Разумеется, как любого ребенка из советского среднего класса, меня натаскивали на гения и вундеркинда. Уже в четыре года я мог произнести английские слова dog, cat, bad, bag. На последующие 20 лет мой прогресс в языке Шекспира застыл примерно на этом этапе. Если верить маминым записям, меня также водили на бальные танцы в Дом пионеров на Фонтанке, но милосердная память, видимо, полностью стерла этот кошмар из моей головы. Ну и как можно было обойтись без уроков игры на пианино! В течение трех лет дядя Гриша Розенфельд учил меня владеть этим музыкальным инструментом. К несчастью, у меня совершенно не было слуха, и когда я играл «Погоню» из «Неуловимых мстителей», то бил по клавишам так, как будто заколачивал гвозди.
Чуть позже меня стали записывать в кружки при Дворце пионеров. Здесь тоже все было не гладко. Для спортивных секций я не подходил. Ведь они были нацелены на подготовку олимпийских чемпионов, а не на развлечение деток. Так, перед отбором в секцию фехтования, кандидатов просили прыгнуть туда обратно через скамью. Некоторых из них спрашивали, являются ли они левшами. Что означало это слово я не знал, но твердо решил, что если мне зададут этот вопрос, то скажусь левшой. К сожалению, меня даже не удостоили вопросом. В яхт-клуб меня не приняли из-за очков. Одним словом, в профессиональном спорте меня поджидало сплошное разочарование. Наблюдать как прыгают, бегают и играют в футбол другие мне всегда было страшно скучно. Из спортивных шоу я смотрел только закрытие Олимпиады-80 в Москве и несколько футбольных игр «Зенита» в 1984 году, когда команда стала чемпионом СССР.
В технические кружки я записывался, но ходил не более двух раз. Меня раздражало, что в секции ракетостроения на первых занятиях вырезали дурацкие поделки из картона, запускаемые при помощи резинок, вместо того, чтобы немедленно начать строить ракеты на Марс.

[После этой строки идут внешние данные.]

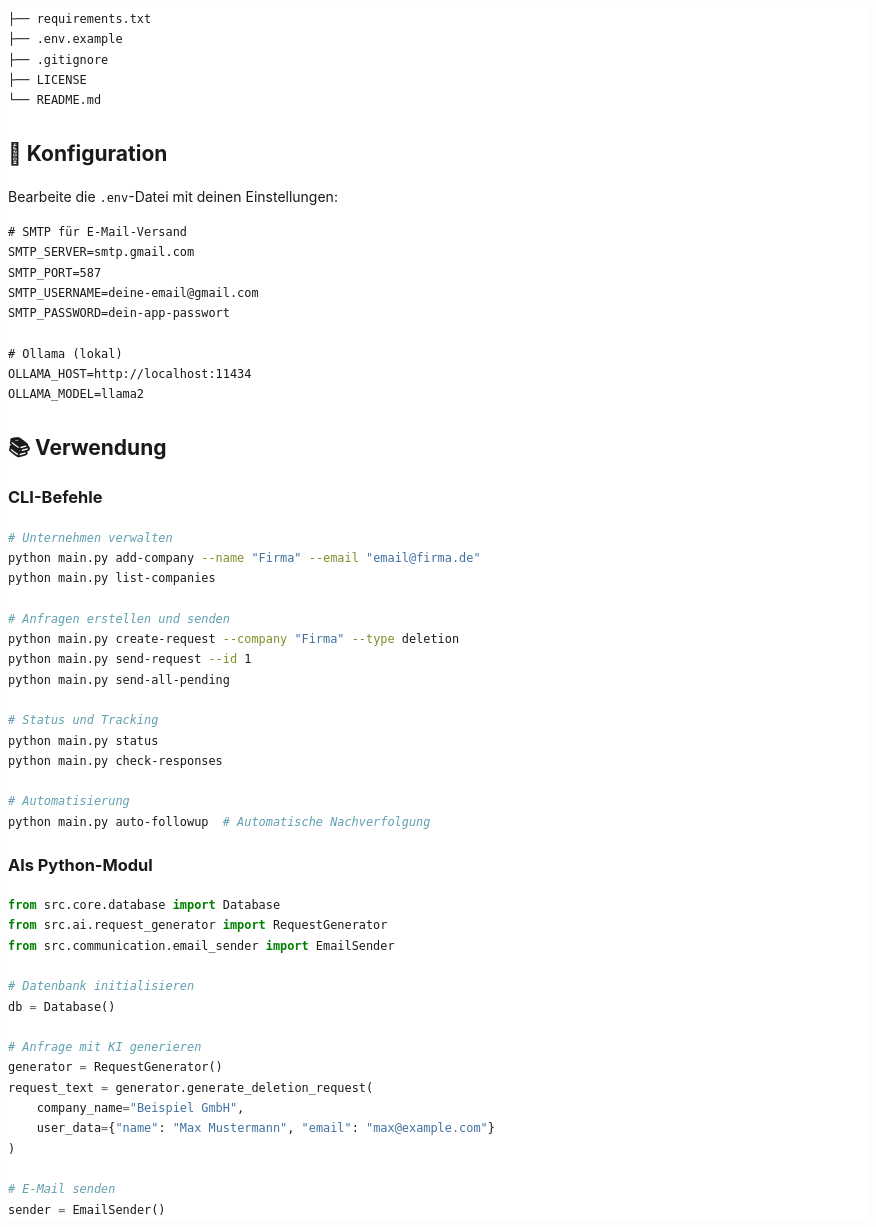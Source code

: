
 ```
├── requirements.txt
├── .env.example
├── .gitignore
├── LICENSE
└── README.md
```

## 🔧 Konfiguration

Bearbeite die `.env`-Datei mit deinen Einstellungen:

```env
# SMTP für E-Mail-Versand
SMTP_SERVER=smtp.gmail.com
SMTP_PORT=587
SMTP_USERNAME=deine-email@gmail.com
SMTP_PASSWORD=dein-app-passwort

# Ollama (lokal)
OLLAMA_HOST=http://localhost:11434
OLLAMA_MODEL=llama2
```

## 📚 Verwendung

### CLI-Befehle

```bash
# Unternehmen verwalten
python main.py add-company --name "Firma" --email "email@firma.de"
python main.py list-companies

# Anfragen erstellen und senden
python main.py create-request --company "Firma" --type deletion
python main.py send-request --id 1
python main.py send-all-pending

# Status und Tracking
python main.py status
python main.py check-responses

# Automatisierung
python main.py auto-followup  # Automatische Nachverfolgung
```

### Als Python-Modul

```python
from src.core.database import Database
from src.ai.request_generator import RequestGenerator
from src.communication.email_sender import EmailSender

# Datenbank initialisieren
db = Database()

# Anfrage mit KI generieren
generator = RequestGenerator()
request_text = generator.generate_deletion_request(
    company_name="Beispiel GmbH",
    user_data={"name": "Max Mustermann", "email": "max@example.com"}
)

# E-Mail senden
sender = EmailSender()
```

В целом же моделирование было одним из любимых хобби моего детства. Ему я предавался дома, на даче и в саду Шерметьевского дворца. В то время он был закрытой ведомственной территорией, но я – сын и внук двух сотрудников ААНИИ – все-таки попадал на его территорию. Сад тогда был другим. По его центру проходила широкая аллея, завершающаяся стелой с именами сотрудников института, погибших в годы войны. Чуть в стороне от аллеи можно было видеть бюст Амундсена, подарок норвежских полярников советским коллегам, а совсем рядом со входом во дворец стояла белая ваза на гранитной тумбе. Около нее на скамейке сидел я и клеил подводную лодку «Северянка».